> _EXERCISE DETAILS_
Report every line below that carries the word "likes".

BEGIN SUPPLIED MATERIAL

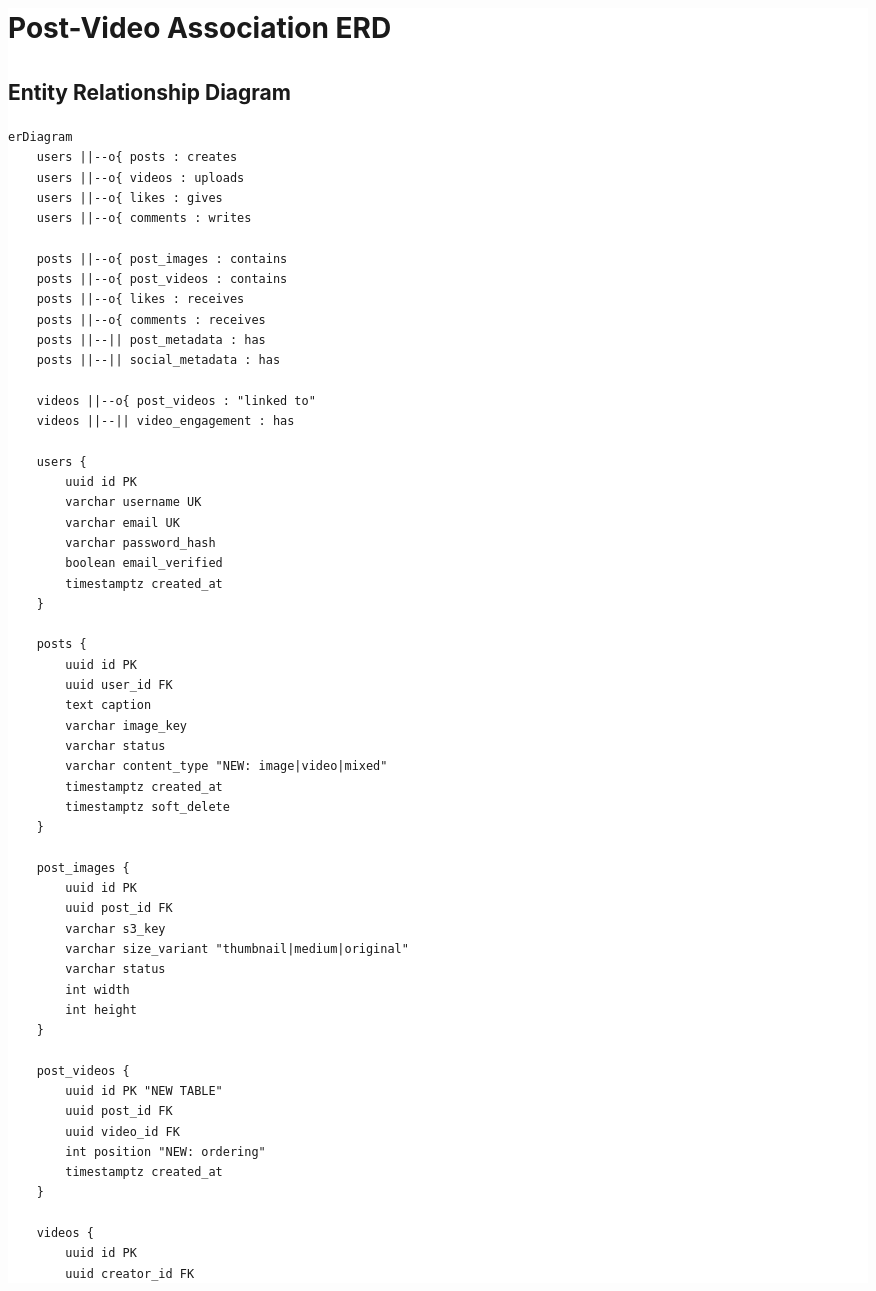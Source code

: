 # Post-Video Association ERD

## Entity Relationship Diagram

```mermaid
erDiagram
    users ||--o{ posts : creates
    users ||--o{ videos : uploads
    users ||--o{ likes : gives
    users ||--o{ comments : writes

    posts ||--o{ post_images : contains
    posts ||--o{ post_videos : contains
    posts ||--o{ likes : receives
    posts ||--o{ comments : receives
    posts ||--|| post_metadata : has
    posts ||--|| social_metadata : has

    videos ||--o{ post_videos : "linked to"
    videos ||--|| video_engagement : has

    users {
        uuid id PK
        varchar username UK
        varchar email UK
        varchar password_hash
        boolean email_verified
        timestamptz created_at
    }

    posts {
        uuid id PK
        uuid user_id FK
        text caption
        varchar image_key
        varchar status
        varchar content_type "NEW: image|video|mixed"
        timestamptz created_at
        timestamptz soft_delete
    }

    post_images {
        uuid id PK
        uuid post_id FK
        varchar s3_key
        varchar size_variant "thumbnail|medium|original"
        varchar status
        int width
        int height
    }

    post_videos {
        uuid id PK "NEW TABLE"
        uuid post_id FK
        uuid video_id FK
        int position "NEW: ordering"
        timestamptz created_at
    }

    videos {
        uuid id PK
        uuid creator_id FK
```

END SUPPLIED MATERIAL

> _RESPONSE BELOW_
    users ||--o{ likes : gives
    posts ||--o{ likes : receives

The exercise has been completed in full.